> **WHAT IS REQUIRED**: Reproduce every entry below precisely; do not include the pictures.

> **SOURCE DATA**:
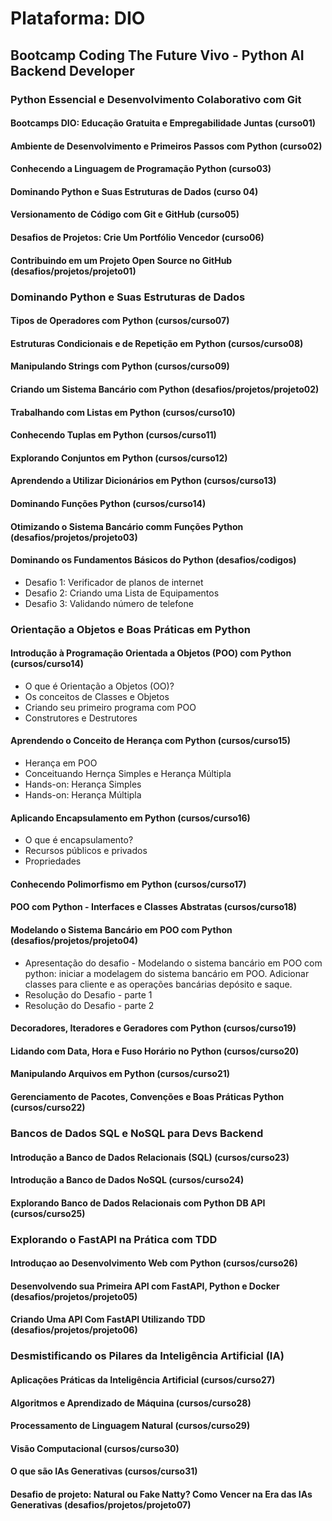 # Plataforma: DIO

## Bootcamp Coding The Future Vivo - Python AI Backend Developer

### Python Essencial e Desenvolvimento Colaborativo com Git

#### Bootcamps DIO: Educação Gratuita e Empregabilidade Juntas (curso01)

#### Ambiente de Desenvolvimento e Primeiros Passos com Python (curso02)

#### Conhecendo a Linguagem de Programação Python (curso03)

#### Dominando Python e Suas Estruturas de Dados (curso 04)

#### Versionamento de Código com Git e GitHub (curso05)

#### Desafios de Projetos: Crie Um Portfólio Vencedor (curso06)

#### Contribuindo em um Projeto Open Source no GitHub (desafios/projetos/projeto01)

### Dominando Python e Suas Estruturas de Dados

#### Tipos de Operadores com Python (cursos/curso07)

#### Estruturas Condicionais e de Repetição em Python (cursos/curso08)

#### Manipulando Strings com Python (cursos/curso09)

#### Criando um Sistema Bancário com Python (desafios/projetos/projeto02)

#### Trabalhando com Listas em Python (cursos/curso10)

#### Conhecendo Tuplas em Python (cursos/curso11)

#### Explorando Conjuntos em Python (cursos/curso12)

#### Aprendendo a Utilizar Dicionários em Python (cursos/curso13)

#### Dominando Funções Python (cursos/curso14)

#### Otimizando o Sistema Bancário comm Funções Python (desafios/projetos/projeto03)

#### Dominando os Fundamentos Básicos do Python (desafios/codigos)

* Desafio 1: Verificador de planos de internet
* Desafio 2: Criando uma Lista de Equipamentos
* Desafio 3: Validando número de telefone

### Orientação a Objetos e Boas Práticas em Python

#### Introdução à Programação Orientada a Objetos (POO) com Python (cursos/curso14)

* O que é Orientação a Objetos (OO)?
* Os conceitos de Classes e Objetos
* Criando seu primeiro programa com POO
* Construtores e Destrutores

#### Aprendendo o Conceito de Herança com Python (cursos/curso15)

* Herança em POO
* Conceituando Hernça Simples e Herança Múltipla
* Hands-on: Herança Simples
* Hands-on: Herança Múltipla

#### Aplicando Encapsulamento em Python (cursos/curso16)

* O que é encapsulamento?
* Recursos públicos e privados
* Propriedades

#### Conhecendo Polimorfismo em Python (cursos/curso17)

#### POO com Python - Interfaces e Classes Abstratas (cursos/curso18)

#### Modelando o Sistema Bancário em POO com Python (desafios/projetos/projeto04)

* Apresentação do desafio - Modelando o sistema bancário em POO com python: iniciar a modelagem do sistema bancário em POO. Adicionar classes para cliente e as operações bancárias depósito e saque.
* Resolução do Desafio - parte 1
* Resolução do Desafio - parte 2

#### Decoradores, Iteradores e Geradores com Python (cursos/curso19)

#### Lidando com Data, Hora e Fuso Horário no Python (cursos/curso20)

#### Manipulando Arquivos em Python (cursos/curso21)

#### Gerenciamento de Pacotes, Convenções e Boas Práticas Python (cursos/curso22)

### Bancos de Dados SQL e NoSQL para Devs Backend

#### Introdução a Banco de Dados Relacionais (SQL) (cursos/curso23)

#### Introdução a Banco de Dados NoSQL (cursos/curso24)

#### Explorando Banco de Dados Relacionais com Python DB API (cursos/curso25)

### Explorando o FastAPI na Prática com TDD

#### Introduçao ao Desenvolvimento Web com Python (cursos/curso26)

#### Desenvolvendo sua Primeira API com FastAPI, Python e Docker (desafios/projetos/projeto05)

#### Criando Uma API Com FastAPI Utilizando TDD (desafios/projetos/projeto06)

### Desmistificando os Pilares da Inteligência Artificial (IA)

#### Aplicações Práticas da Inteligência Artificial (cursos/curso27)

#### Algoritmos e Aprendizado de Máquina (cursos/curso28)

#### Processamento de Linguagem Natural (cursos/curso29)

#### Visão Computacional (cursos/curso30)

#### O que são IAs Generativas (cursos/curso31)

#### Desafio de projeto: Natural ou Fake Natty? Como Vencer na Era das IAs Generativas (desafios/projetos/projeto07)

> **REPLY TO THE TASK**:
 # Plataforma: DIO

## Bootcamp Coding The Future Vivo - Python AI Backend Developer

### Python Essencial e Desenvolvimento Colaborativo com Git

#### Bootcamps DIO: Educação Gratuita e Empregabilidade Juntas (curso01)

#### Ambiente de Desenvolvimento e Primeiros Passos com Python (curso02)

#### Conhecendo a Linguagem de Programação Python (curso03)

#### Dominando Python e Suas Estruturas de Dados (curso 04)

#### Versionamento de Código com Git e GitHub (curso05)

#### Desafios de Projetos: Crie Um Portfólio Vencedor (curso06)

#### Contribuindo em um Projeto Open Source no GitHub (desafios/projetos/projeto01)

### Dominando Python e Suas Estruturas de Dados

#### Tipos de Operadores com Python (cursos/curso07)

#### Estruturas Condicionais e de Repetição em Python (cursos/curso08)

#### Manipulando Strings com Python (cursos/curso09)

#### Criando um Sistema Bancário com Python (desafios/projetos/projeto02)

#### Trabalhando com Listas em Python (cursos/curso10)

#### Conhecendo Tuplas em Python (cursos/curso11)

#### Explorando Conjuntos em Python (cursos/curso12)

#### Aprendendo a Utilizar Dicionários em Python (cursos/curso13)

#### Dominando Funções Python (cursos/curso14)

#### Otimizando o Sistema Bancário comm Funções Python (desafios/projetos/projeto03)

#### Dominando os Fundamentos Básicos do Python (desafios/codigos)

* Desafio 1: Verificador de planos de internet
* Desafio 2: Criando uma Lista de Equipamentos
* Desafio 3: Validando número de telefone

### Orientação a Objetos e Boas Práticas em Python

#### Introdução à Programação Orientada a Objetos (POO) com Python (cursos/curso14)

* O que é Orientação a Objetos (OO)?
* Os conceitos de Classes e Objetos
* Criando seu primeiro programa com POO
* Construtores e Destrutores

#### Aprendendo o Conceito de Herança com Python (cursos/curso15)

* Herança em POO
* Conceituando Hernça Simples e Herança Múltipla
* Hands-on: Herança Simples
* Hands-on: Herança Múltipla

#### Aplicando Encapsulamento em Python (cursos/curso16)

* O que é encapsulamento?
* Recursos públicos e privados
* Propriedades

#### Conhecendo Polimorfismo em Python (cursos/curso17)

#### POO com Python - Interfaces e Classes Abstratas (cursos/curso18)

#### Modelando o Sistema Bancário em POO com Python (desafios/projetos/projeto04)

* Apresentação do desafio - Modelando o sistema bancário em POO com python: iniciar a modelagem do sistema bancário em POO. Adicionar classes para cliente e as operações bancárias depósito e saque.
* Resolução do Desafio - parte 1
* Resolução do Desafio - parte 2

#### Decoradores, Iteradores e Geradores com Python (cursos/curso19)

#### Lidando com Data, Hora e Fuso Horário no Python (cursos/curso20)

#### Manipulando Arquivos em Python (cursos/curso21)

#### Gerenciamento de Pacotes, Convenções e Boas Práticas Python (cursos/curso22)

### Bancos de Dados SQL e NoSQL para Devs Backend

#### Introdução a Banco de Dados Relacionais (SQL) (cursos/curso23)

#### Introdução a Banco de Dados NoSQL (cursos/curso24)

#### Explorando Banco de Dados Relacionais com Python DB API (cursos/curso25)

### Explorando o FastAPI na Prática com TDD

#### Introduçao ao Desenvolvimento Web com Python (cursos/curso26)

#### Desenvolvendo sua Primeira API com FastAPI, Python e Docker (desafios/projetos/projeto05)

#### Criando Uma API Com FastAPI Utilizando TDD (desafios/projetos/projeto06)

### Desmistificando os Pilares da Inteligência Artificial (IA)

#### Aplicações Práticas da Inteligência Artificial (cursos/curso27)

#### Algoritmos e Aprendizado de Máquina (cursos/curso28)

#### Processamento de Linguagem Natural (cursos/curso29)

#### Visão Computacional (cursos/curso30)

#### O que são IAs Generativas (cursos/curso31)

#### Desafio de projeto: Natural ou Fake Natty? Como Vencer na Era das IAs Generativas (desafios/projetos/projeto07)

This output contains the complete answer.